Source texts of formatted documents

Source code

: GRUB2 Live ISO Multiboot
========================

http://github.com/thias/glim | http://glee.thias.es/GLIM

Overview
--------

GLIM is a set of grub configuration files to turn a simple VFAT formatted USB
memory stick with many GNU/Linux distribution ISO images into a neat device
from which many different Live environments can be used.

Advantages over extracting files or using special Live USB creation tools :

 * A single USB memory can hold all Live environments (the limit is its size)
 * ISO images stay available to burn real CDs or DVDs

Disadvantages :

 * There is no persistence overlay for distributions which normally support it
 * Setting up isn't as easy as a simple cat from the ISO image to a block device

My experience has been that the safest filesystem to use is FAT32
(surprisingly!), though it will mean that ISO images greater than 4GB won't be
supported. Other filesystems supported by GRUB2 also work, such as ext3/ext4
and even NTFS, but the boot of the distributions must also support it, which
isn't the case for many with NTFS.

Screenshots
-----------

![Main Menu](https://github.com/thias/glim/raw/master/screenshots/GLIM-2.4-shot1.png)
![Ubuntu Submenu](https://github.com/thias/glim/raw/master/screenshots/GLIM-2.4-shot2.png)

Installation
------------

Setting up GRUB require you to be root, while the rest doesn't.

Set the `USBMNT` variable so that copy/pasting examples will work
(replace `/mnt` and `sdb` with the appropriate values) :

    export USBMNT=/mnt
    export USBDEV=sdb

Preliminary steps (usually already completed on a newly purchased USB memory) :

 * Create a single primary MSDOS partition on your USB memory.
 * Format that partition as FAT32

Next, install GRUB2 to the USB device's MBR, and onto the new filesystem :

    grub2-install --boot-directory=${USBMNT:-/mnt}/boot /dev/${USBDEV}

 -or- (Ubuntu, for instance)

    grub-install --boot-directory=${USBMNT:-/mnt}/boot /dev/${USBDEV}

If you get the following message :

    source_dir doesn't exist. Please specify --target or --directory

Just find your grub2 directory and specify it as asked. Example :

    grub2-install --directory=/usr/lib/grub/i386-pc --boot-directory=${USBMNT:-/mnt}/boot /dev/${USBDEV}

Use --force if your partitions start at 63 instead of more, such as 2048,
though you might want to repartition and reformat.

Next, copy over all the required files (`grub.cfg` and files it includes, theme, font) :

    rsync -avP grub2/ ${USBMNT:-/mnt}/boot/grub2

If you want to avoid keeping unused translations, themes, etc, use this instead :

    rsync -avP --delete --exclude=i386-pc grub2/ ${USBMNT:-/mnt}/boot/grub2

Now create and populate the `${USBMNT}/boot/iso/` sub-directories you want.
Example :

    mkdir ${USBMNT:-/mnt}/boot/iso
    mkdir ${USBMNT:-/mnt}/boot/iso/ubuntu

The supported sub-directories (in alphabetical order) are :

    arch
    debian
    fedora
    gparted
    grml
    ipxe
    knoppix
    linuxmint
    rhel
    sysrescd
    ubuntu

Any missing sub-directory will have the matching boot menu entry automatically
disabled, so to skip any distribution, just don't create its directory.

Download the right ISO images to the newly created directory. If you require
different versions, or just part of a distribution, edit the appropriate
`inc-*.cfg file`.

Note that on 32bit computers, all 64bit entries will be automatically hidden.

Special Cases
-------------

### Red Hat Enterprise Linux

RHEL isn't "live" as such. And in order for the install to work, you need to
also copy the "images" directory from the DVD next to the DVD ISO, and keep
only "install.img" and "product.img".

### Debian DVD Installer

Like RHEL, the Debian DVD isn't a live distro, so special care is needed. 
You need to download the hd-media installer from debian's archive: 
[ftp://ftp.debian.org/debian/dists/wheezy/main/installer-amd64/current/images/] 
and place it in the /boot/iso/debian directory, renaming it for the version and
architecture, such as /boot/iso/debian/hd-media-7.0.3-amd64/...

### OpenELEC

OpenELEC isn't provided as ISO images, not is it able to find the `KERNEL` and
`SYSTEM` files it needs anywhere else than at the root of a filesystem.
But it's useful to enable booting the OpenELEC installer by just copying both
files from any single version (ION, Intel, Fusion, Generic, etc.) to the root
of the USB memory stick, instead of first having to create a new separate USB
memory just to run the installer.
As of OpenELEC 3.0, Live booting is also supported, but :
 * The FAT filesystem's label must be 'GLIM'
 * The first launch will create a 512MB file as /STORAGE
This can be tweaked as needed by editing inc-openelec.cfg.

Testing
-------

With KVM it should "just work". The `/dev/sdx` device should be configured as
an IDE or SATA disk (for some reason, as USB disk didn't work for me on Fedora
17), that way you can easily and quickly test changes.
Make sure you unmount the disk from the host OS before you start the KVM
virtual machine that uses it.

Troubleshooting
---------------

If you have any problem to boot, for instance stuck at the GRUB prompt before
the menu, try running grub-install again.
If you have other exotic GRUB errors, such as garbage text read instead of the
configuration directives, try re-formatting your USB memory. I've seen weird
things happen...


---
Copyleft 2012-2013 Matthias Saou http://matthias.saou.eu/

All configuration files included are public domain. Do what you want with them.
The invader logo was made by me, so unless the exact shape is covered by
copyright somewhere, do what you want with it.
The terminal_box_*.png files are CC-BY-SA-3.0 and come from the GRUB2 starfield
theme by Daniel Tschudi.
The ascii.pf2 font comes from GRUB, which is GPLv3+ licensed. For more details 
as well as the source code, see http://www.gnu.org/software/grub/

Aim of the task: Please restate the data word for word, every record included.

The completed task:
Source code

: GRUB2 Live ISO Multiboot
========================

http://github.com/thias/glim | http://glee.thias.es/GLIM

Overview
--------

GLIM is a set of grub configuration files to turn a simple VFAT formatted USB
memory stick with many GNU/Linux distribution ISO images into a neat device
from which many different Live environments can be used.

Advantages over extracting files or using special Live USB creation tools :

 * A single USB memory can hold all Live environments (the limit is its size)
 * ISO images stay available to burn real CDs or DVDs

Disadvantages :

 * There is no persistence overlay for distributions which normally support it
 * Setting up isn't as easy as a simple cat from the ISO image to a block device

My experience has been that the safest filesystem to use is FAT32
(surprisingly!), though it will mean that ISO images greater than 4GB won't be
supported. Other filesystems supported by GRUB2 also work, such as ext3/ext4
and even NTFS, but the boot of the distributions must also support it, which
isn't the case for many with NTFS.

Screenshots
-----------

![Main Menu](https://github.com/thias/glim/raw/master/screenshots/GLIM-2.4-shot1.png)
![Ubuntu Submenu](https://github.com/thias/glim/raw/master/screenshots/GLIM-2.4-shot2.png)

Installation
------------

Setting up GRUB require you to be root, while the rest doesn't.

Set the `USBMNT` variable so that copy/pasting examples will work
(replace `/mnt` and `sdb` with the appropriate values) :

    export USBMNT=/mnt
    export USBDEV=sdb

Preliminary steps (usually already completed on a newly purchased USB memory) :

 * Create a single primary MSDOS partition on your USB memory.
 * Format that partition as FAT32

Next, install GRUB2 to the USB device's MBR, and onto the new filesystem :

    grub2-install --boot-directory=${USBMNT:-/mnt}/boot /dev/${USBDEV}

 -or- (Ubuntu, for instance)

    grub-install --boot-directory=${USBMNT:-/mnt}/boot /dev/${USBDEV}

If you get the following message :

    source_dir doesn't exist. Please specify --target or --directory

Just find your grub2 directory and specify it as asked. Example :

    grub2-install --directory=/usr/lib/grub/i386-pc --boot-directory=${USBMNT:-/mnt}/boot /dev/${USBDEV}

Use --force if your partitions start at 63 instead of more, such as 2048,
though you might want to repartition and reformat.

Next, copy over all the required files (`grub.cfg` and files it includes, theme, font) :

    rsync -avP grub2/ ${USBMNT:-/mnt}/boot/grub2

If you want to avoid keeping unused translations, themes, etc, use this instead :

    rsync -avP --delete --exclude=i386-pc grub2/ ${USBMNT:-/mnt}/boot/grub2

Now create and populate the `${USBMNT}/boot/iso/` sub-directories you want.
Example :

    mkdir ${USBMNT:-/mnt}/boot/iso
    mkdir ${USBMNT:-/mnt}/boot/iso/ubuntu

The supported sub-directories (in alphabetical order) are :

    arch
    debian
    fedora
    gparted
    grml
    ipxe
    knoppix
    linuxmint
    rhel
    sysrescd
    ubuntu

Any missing sub-directory will have the matching boot menu entry automatically
disabled, so to skip any distribution, just don't create its directory.

Download the right ISO images to the newly created directory. If you require
different versions, or just part of a distribution, edit the appropriate
`inc-*.cfg file`.

Note that on 32bit computers, all 64bit entries will be automatically hidden.

Special Cases
-------------

### Red Hat Enterprise Linux

RHEL isn't "live" as such. And in order for the install to work, you need to
also copy the "images" directory from the DVD next to the DVD ISO, and keep
only "install.img" and "product.img".

### Debian DVD Installer

Like RHEL, the Debian DVD isn't a live distro, so special care is needed. 
You need to download the hd-media installer from debian's archive: 
[ftp://ftp.debian.org/debian/dists/wheezy/main/installer-amd64/current/images/] 
and place it in the /boot/iso/debian directory, renaming it for the version and
architecture, such as /boot/iso/debian/hd-media-7.0.3-amd64/...

### OpenELEC

OpenELEC isn't provided as ISO images, not is it able to find the `KERNEL` and
`SYSTEM` files it needs anywhere else than at the root of a filesystem.
But it's useful to enable booting the OpenELEC installer by just copying both
files from any single version (ION, Intel, Fusion, Generic, etc.) to the root
of the USB memory stick, instead of first having to create a new separate USB
memory just to run the installer.
As of OpenELEC 3.0, Live booting is also supported, but :
 * The FAT filesystem's label must be 'GLIM'
 * The first launch will create a 512MB file as /STORAGE
This can be tweaked as needed by editing inc-openelec.cfg.

Testing
-------

With KVM it should "just work". The `/dev/sdx` device should be configured as
an IDE or SATA disk (for some reason, as USB disk didn't work for me on Fedora
17), that way you can easily and quickly test changes.
Make sure you unmount the disk from the host OS before you start the KVM
virtual machine that uses it.

Troubleshooting
---------------

If you have any problem to boot, for instance stuck at the GRUB prompt before
the menu, try running grub-install again.
If you have other exotic GRUB errors, such as garbage text read instead of the
configuration directives, try re-formatting your USB memory. I've seen weird
things happen...


---
Copyleft 2012-2013 Matthias Saou http://matthias.saou.eu/

All configuration files included are public domain. Do what you want with them.
The invader logo was made by me, so unless the exact shape is covered by
copyright somewhere, do what you want with it.
The terminal_box_*.png files are CC-BY-SA-3.0 and come from the GRUB2 starfield
theme by Daniel Tschudi.
The ascii.pf2 font comes from GRUB, which is GPLv3+ licensed. For more details 
as well as the source code, see http://www.gnu.org/software/grub/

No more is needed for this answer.